We can see it more easily as follows.

The given condition implies $g=g^{-1}, \forall g \in G$ . Hence

$ab= (ab)^{-1} = b^{-1}a^{-1}=ba \hspace{5pt} \blacksquare$

- 6 years, 5 months ago

Yes this is a good exercise but here is another one: let $G$ be a finite abelian group $G$ is cyclic $\Longleftrightarrow |G| = ord(G)$. $ord(G) =$ the least positive integer $n$ such that $g \in G \Longrightarrow g^{n} = e$.

- 6 years, 5 months ago

It says that

$g^{m+n} = g^mg^n = (g^m)^n,$

which isn't true. Apart from that, great post. :)

- 6 years, 5 months ago

Tim, can you clarify what you mean? I do not see that equation written anywhere.

The only relevant statement that I see is the third box, which states that:

For any $g \in G$ and $m, n \in \mathbb{Z}$, then $g^{m+n} = g^m g^n$ and $\left( g^m \right)^n =g^{mn}$.

This is a correct statement, and different from what you quoted.

Staff - 6 years, 5 months ago

At the time I posted my comment, it said

For any $g \in G$ and $m,n \in \mathbb{Z}$, then $g^{m+n} = g^mg^n = (g^m)^n$ and $\left( g^m \right)^n = g^{mn}$.

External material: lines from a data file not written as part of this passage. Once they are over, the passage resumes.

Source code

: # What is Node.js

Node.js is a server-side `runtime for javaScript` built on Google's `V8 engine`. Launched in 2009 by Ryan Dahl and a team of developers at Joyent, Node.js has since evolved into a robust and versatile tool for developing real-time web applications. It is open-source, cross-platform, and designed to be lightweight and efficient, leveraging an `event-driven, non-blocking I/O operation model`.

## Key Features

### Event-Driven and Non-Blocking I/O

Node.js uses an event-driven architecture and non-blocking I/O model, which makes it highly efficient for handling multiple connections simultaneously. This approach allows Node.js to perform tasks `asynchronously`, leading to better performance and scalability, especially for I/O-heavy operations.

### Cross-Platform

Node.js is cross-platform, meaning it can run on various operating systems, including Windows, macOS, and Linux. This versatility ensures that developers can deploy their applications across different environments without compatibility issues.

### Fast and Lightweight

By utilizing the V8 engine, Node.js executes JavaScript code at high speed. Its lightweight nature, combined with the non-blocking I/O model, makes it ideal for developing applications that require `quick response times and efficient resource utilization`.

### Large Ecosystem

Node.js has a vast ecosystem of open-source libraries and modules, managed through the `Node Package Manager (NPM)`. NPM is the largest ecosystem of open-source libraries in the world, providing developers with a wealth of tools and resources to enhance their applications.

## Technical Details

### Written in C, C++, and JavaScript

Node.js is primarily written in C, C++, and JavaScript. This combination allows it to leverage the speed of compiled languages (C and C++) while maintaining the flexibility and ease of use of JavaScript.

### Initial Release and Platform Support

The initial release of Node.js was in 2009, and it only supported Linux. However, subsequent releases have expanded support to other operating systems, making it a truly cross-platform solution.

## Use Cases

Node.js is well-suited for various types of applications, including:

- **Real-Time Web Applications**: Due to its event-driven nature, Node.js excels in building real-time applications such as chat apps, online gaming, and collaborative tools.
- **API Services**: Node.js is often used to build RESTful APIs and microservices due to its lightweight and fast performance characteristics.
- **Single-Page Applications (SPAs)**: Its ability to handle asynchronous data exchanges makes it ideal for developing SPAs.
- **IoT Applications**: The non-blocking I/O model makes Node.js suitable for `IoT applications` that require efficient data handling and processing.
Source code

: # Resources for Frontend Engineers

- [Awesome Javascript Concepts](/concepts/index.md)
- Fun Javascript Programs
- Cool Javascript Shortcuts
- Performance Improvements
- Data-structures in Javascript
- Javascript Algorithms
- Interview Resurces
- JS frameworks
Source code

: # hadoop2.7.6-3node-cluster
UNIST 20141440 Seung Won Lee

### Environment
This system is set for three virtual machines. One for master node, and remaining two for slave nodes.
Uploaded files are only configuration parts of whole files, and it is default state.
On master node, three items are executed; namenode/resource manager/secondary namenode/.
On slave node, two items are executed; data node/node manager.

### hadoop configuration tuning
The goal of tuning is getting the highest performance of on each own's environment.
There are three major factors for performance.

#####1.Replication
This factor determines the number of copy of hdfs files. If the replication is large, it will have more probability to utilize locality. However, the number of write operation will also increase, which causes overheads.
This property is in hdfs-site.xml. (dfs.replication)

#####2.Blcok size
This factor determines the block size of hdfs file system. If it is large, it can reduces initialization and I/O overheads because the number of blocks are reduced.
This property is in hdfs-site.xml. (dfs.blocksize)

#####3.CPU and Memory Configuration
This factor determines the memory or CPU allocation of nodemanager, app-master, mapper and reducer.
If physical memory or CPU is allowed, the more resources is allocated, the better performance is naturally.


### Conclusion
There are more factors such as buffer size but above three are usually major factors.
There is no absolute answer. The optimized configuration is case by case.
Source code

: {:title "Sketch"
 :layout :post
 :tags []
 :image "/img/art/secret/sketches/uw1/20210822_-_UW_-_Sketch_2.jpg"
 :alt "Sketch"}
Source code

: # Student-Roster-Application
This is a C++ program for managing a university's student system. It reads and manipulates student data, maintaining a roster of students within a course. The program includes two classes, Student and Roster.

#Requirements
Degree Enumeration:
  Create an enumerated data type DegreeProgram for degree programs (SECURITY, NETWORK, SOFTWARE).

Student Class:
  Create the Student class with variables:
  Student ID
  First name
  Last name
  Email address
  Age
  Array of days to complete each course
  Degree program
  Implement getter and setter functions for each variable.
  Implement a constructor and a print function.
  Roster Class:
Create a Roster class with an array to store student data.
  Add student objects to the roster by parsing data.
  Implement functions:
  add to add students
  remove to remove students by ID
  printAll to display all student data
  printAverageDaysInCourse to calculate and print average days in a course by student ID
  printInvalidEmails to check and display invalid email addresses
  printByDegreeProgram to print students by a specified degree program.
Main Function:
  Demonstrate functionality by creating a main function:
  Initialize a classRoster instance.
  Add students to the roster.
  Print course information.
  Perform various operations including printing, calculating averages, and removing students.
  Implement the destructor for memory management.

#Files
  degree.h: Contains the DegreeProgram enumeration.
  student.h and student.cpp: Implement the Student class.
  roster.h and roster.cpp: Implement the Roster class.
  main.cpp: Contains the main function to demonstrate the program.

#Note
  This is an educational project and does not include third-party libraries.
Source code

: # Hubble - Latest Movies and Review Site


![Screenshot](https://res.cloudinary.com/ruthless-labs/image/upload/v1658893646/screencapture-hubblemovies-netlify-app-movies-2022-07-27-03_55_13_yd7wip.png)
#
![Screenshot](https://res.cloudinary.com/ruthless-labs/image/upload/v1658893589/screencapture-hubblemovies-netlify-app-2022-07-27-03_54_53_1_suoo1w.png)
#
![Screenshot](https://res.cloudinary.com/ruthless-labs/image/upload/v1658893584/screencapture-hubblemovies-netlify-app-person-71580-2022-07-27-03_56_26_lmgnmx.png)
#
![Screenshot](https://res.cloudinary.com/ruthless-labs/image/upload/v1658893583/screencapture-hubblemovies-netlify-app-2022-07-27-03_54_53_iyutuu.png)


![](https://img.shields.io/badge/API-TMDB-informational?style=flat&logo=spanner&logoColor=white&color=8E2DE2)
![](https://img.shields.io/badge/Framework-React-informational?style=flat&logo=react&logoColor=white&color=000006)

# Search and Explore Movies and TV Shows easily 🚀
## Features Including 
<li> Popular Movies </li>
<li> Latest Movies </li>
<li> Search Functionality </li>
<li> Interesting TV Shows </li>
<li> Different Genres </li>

I remember the strange height difference of the exponents, due to the use of normal brackets as opposed to \left( and \right).

- 6 years, 5 months ago

"The order of a group G, is the number of elements in G, which we denote by ∣G∣ like in set notation." This holds only if G is finite

- 6 years, 5 months ago

Not necessarily. The post clearly gives examples of groups of infinite cardinality. A group is just like a set, but with a special metric on the set.

- 6 years, 5 months ago

- 6 years, 5 months ago

Wait; for the extension problem (see below) the problem tells us that $G$ is cyclic, so the smallest $g$ such that $g^n=e$ would be $2$ right?

- 6 years, 5 months ago